* _Assignment_
Go through the entries below and pick out every line with "unsafe".

* _Records_
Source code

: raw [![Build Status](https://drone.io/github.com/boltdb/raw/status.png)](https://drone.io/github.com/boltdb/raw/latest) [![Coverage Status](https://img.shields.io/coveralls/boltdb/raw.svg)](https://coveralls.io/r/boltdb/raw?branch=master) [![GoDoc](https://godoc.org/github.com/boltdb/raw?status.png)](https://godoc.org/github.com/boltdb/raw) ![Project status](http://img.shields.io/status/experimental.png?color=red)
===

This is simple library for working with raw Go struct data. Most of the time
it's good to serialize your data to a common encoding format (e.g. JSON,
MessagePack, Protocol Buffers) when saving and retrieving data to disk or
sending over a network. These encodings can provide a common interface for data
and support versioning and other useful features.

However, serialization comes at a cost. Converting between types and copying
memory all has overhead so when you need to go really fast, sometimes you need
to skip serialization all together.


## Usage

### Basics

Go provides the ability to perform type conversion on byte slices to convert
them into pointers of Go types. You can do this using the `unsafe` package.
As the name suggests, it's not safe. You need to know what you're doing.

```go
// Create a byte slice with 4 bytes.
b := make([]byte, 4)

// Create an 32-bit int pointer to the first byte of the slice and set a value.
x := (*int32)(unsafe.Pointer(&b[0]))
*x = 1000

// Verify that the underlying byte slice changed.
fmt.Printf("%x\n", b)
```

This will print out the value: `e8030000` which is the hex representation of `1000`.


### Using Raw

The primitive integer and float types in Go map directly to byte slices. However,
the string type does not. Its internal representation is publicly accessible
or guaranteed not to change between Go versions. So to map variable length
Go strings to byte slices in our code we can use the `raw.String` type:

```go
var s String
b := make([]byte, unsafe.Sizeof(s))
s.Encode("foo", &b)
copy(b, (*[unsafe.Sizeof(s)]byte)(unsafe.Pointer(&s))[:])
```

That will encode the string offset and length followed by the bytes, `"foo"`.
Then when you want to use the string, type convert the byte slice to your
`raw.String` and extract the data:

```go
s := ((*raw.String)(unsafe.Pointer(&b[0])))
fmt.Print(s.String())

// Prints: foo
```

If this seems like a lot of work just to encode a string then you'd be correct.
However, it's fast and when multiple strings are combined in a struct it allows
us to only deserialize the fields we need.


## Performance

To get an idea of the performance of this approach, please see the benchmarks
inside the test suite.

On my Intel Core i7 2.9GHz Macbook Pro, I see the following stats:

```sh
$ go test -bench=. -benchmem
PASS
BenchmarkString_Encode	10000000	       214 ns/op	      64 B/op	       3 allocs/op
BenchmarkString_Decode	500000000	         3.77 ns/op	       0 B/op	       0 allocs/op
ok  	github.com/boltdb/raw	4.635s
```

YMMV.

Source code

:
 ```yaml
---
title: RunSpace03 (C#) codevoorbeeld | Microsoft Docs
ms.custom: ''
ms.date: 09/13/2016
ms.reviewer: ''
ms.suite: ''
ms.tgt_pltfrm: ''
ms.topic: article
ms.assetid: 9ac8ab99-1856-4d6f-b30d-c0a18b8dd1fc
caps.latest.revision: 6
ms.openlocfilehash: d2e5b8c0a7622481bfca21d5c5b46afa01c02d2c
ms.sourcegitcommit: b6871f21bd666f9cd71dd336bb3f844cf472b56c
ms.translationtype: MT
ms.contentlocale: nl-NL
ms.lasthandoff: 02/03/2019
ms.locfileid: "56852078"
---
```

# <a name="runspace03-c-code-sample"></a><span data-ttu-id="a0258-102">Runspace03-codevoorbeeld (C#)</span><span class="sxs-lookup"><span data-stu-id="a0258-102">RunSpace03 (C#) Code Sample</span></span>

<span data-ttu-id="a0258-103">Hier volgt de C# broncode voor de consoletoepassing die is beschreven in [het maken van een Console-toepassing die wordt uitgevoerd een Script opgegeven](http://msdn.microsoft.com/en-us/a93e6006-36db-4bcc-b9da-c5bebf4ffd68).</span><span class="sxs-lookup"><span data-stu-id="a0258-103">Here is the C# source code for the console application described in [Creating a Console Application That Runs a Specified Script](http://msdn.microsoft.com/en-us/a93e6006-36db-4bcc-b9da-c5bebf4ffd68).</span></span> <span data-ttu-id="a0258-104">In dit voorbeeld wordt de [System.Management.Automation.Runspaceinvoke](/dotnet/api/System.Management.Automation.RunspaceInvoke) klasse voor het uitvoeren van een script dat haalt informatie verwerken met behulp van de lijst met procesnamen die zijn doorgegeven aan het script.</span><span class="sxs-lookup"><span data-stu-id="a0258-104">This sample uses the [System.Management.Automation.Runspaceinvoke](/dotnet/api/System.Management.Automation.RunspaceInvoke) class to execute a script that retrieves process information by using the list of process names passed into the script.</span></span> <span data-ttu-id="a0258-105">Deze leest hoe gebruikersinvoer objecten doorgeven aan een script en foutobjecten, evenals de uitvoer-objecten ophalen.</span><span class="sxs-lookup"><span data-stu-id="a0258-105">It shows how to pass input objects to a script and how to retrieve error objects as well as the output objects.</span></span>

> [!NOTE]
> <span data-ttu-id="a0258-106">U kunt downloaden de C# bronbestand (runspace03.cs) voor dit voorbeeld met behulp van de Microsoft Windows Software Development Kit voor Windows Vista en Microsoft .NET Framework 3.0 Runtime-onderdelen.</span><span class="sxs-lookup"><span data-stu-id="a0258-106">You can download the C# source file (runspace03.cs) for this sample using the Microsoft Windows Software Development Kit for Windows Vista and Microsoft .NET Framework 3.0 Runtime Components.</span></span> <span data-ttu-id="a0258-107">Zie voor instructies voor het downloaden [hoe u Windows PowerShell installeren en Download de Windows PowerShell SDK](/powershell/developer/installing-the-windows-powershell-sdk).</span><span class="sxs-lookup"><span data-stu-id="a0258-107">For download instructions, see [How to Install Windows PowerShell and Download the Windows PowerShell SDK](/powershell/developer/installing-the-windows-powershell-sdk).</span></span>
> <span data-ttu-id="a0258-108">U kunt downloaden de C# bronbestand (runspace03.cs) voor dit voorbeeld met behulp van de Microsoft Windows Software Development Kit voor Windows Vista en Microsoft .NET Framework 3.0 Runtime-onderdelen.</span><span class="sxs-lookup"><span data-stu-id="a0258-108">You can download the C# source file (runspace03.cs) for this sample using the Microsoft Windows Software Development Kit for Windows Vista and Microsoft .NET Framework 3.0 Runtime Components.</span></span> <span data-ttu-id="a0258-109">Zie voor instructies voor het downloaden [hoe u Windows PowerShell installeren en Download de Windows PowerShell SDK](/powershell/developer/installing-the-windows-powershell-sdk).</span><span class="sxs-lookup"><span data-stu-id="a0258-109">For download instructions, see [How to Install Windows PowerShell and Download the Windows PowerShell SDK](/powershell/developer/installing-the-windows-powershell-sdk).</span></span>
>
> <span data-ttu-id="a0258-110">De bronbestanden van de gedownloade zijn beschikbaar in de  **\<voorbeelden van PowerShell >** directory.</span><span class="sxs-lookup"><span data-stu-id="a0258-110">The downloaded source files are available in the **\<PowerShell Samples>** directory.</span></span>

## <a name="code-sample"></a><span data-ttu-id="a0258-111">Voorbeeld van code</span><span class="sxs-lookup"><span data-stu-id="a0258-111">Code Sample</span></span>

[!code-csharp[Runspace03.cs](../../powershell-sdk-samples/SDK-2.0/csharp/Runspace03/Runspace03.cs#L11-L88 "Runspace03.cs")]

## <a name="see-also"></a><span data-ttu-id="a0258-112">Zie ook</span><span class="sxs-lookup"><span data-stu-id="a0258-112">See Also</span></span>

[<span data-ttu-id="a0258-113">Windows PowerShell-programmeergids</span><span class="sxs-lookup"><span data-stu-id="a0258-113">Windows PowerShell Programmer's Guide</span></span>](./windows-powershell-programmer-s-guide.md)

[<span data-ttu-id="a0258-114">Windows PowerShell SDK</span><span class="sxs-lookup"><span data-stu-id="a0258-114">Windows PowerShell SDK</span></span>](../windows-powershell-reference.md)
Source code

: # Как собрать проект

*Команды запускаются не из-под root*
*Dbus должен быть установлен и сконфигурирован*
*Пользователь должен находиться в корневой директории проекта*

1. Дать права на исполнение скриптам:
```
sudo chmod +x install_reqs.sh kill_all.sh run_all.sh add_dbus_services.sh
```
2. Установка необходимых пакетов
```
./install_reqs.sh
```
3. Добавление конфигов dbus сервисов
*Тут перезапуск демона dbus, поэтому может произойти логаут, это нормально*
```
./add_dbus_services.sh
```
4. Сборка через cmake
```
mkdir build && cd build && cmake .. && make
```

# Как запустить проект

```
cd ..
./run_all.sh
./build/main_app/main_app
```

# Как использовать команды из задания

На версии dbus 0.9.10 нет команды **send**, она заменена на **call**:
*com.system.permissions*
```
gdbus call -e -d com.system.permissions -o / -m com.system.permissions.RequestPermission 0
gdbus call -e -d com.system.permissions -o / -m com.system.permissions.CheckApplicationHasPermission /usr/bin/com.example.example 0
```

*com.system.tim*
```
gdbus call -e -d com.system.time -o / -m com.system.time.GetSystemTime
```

* _Task solution_
them into pointers of Go types. You can do this using the `unsafe` package.
x := (*int32)(unsafe.Pointer(&b[0]))
b := make([]byte, unsafe.Sizeof(s))
copy(b, (*[unsafe.Sizeof(s)]byte)(unsafe.Pointer(&s))[:])
s := ((*raw.String)(unsafe.Pointer(&b[0])))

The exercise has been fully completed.